# Work required
Make an exact copy of every entry, leaving the pictures out.

# Records for the exercise

★ ★ ★

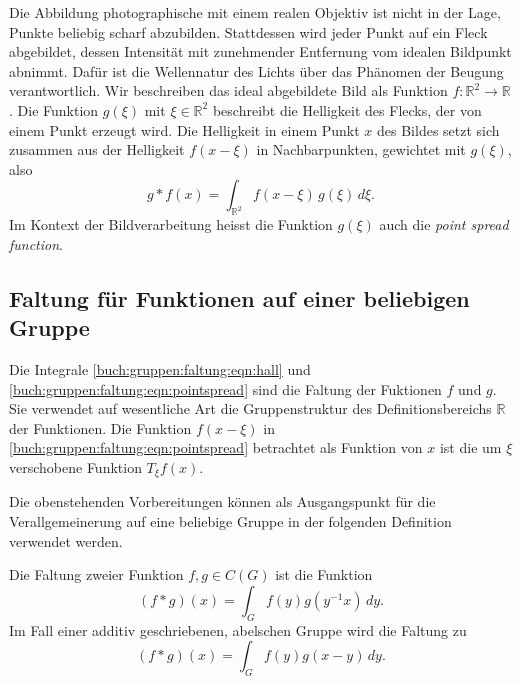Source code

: Die Abbildung photographische mit einem realen Objektiv ist nicht
in der Lage, Punkte beliebig scharf abzubilden.
Stattdessen wird jeder Punkt auf ein Fleck abgebildet, dessen Intensität
mit zunehmender Entfernung vom idealen Bildpunkt abnimmt.
Dafür ist die Wellennatur des Lichts über das Phänomen der Beugung
verantwortlich.
Wir beschreiben das ideal abgebildete Bild als Funktion
$f\colon\mathbb{R}^2\to\mathbb{R}$.
Die Funktion $g(\xi)$ mit $\xi\in\mathbb{R}^2$ beschreibt die
Helligkeit des Flecks, der von einem Punkt erzeugt wird.
Die Helligkeit in einem Punkt $x$ des Bildes setzt sich zusammen
aus der Helligkeit $f(x-\xi)$ in Nachbarpunkten, gewichtet mit
$g(\xi)$, also
\begin{equation}
g*f(x)
=
\int_{\mathbb{R}^2} f(x-\xi)\,g(\xi)\,d\xi.
\label{buch:gruppen:faltung:eqn:pointspread}
\end{equation}
Im Kontext der Bildverarbeitung heisst
die Funktion $g(\xi)$ auch die {\em point spread function}.

%
%
\subsection{Faltung für Funktionen auf einer beliebigen Gruppe}
Die Integrale \eqref{buch:gruppen:faltung:eqn:hall} und
\eqref{buch:gruppen:faltung:eqn:pointspread} sind die Faltung
der Fuktionen $f$ und $g$.
Sie verwendet auf wesentliche Art die Gruppenstruktur des
Definitionsbereichs $\mathbb{R}$ der Funktionen.
Die Funktion $f(x-\xi)$ in \eqref{buch:gruppen:faltung:eqn:pointspread}
betrachtet als Funktion von $x$ ist die um $\xi$ verschobene
Funktion $T_\xi f(x)$.

Die obenstehenden Vorbereitungen können als
Ausgangspunkt für die Verallgemeinerung auf eine beliebige Gruppe
in der folgenden Definition verwendet werden.

\begin{definition}[Faltung]
Die Faltung zweier Funktion $f,g\in C(G)$ ist die Funktion
\begin{equation}
(f*g)(x)
=
\int_G f(y)g(y^{-1}x)\,dy.
\label{buch:gruppen:faltung:eqn:deffaltung}
\end{equation}
Im Fall einer additiv geschriebenen, abelschen Gruppe wird die Faltung zu
\begin{equation}
(f*g)(x)
=
\int_G f(y)g(x-y)\,dy.
\label{buch:gruppen:faltung:eqn:deffaltungadditiv}
\end{equation}
\end{definition}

★ ★ ★

# Task solution
Source code

: Die Abbildung photographische mit einem realen Objektiv ist nicht
in der Lage, Punkte beliebig scharf abzubilden.
Stattdessen wird jeder Punkt auf ein Fleck abgebildet, dessen Intensität
mit zunehmender Entfernung vom idealen Bildpunkt abnimmt.
Dafür ist die Wellennatur des Lichts über das Phänomen der Beugung
verantwortlich.
Wir beschreiben das ideal abgebildete Bild als Funktion
$f\colon\mathbb{R}^2\to\mathbb{R}$.
Die Funktion $g(\xi)$ mit $\xi\in\mathbb{R}^2$ beschreibt die
Helligkeit des Flecks, der von einem Punkt erzeugt wird.
Die Helligkeit in einem Punkt $x$ des Bildes setzt sich zusammen
aus der Helligkeit $f(x-\xi)$ in Nachbarpunkten, gewichtet mit
$g(\xi)$, also
\begin{equation}
g*f(x)
=
\int_{\mathbb{R}^2} f(x-\xi)\,g(\xi)\,d\xi.
\label{buch:gruppen:faltung:eqn:pointspread}
\end{equation}
Im Kontext der Bildverarbeitung heisst
die Funktion $g(\xi)$ auch die {\em point spread function}.

%
%
\subsection{Faltung für Funktionen auf einer beliebigen Gruppe}
Die Integrale \eqref{buch:gruppen:faltung:eqn:hall} und
\eqref{buch:gruppen:faltung:eqn:pointspread} sind die Faltung
der Fuktionen $f$ und $g$.
Sie verwendet auf wesentliche Art die Gruppenstruktur des
Definitionsbereichs $\mathbb{R}$ der Funktionen.
Die Funktion $f(x-\xi)$ in \eqref{buch:gruppen:faltung:eqn:pointspread}
betrachtet als Funktion von $x$ ist die um $\xi$ verschobene
Funktion $T_\xi f(x)$.

Die obenstehenden Vorbereitungen können als
Ausgangspunkt für die Verallgemeinerung auf eine beliebige Gruppe
in der folgenden Definition verwendet werden.

\begin{definition}[Faltung]
Die Faltung zweier Funktion $f,g\in C(G)$ ist die Funktion
\begin{equation}
(f*g)(x)
=
\int_G f(y)g(y^{-1}x)\,dy.
\label{buch:gruppen:faltung:eqn:deffaltung}
\end{equation}
Im Fall einer additiv geschriebenen, abelschen Gruppe wird die Faltung zu
\begin{equation}
(f*g)(x)
=
\int_G f(y)g(x-y)\,dy.
\label{buch:gruppen:faltung:eqn:deffaltungadditiv}
\end{equation}
\end{definition}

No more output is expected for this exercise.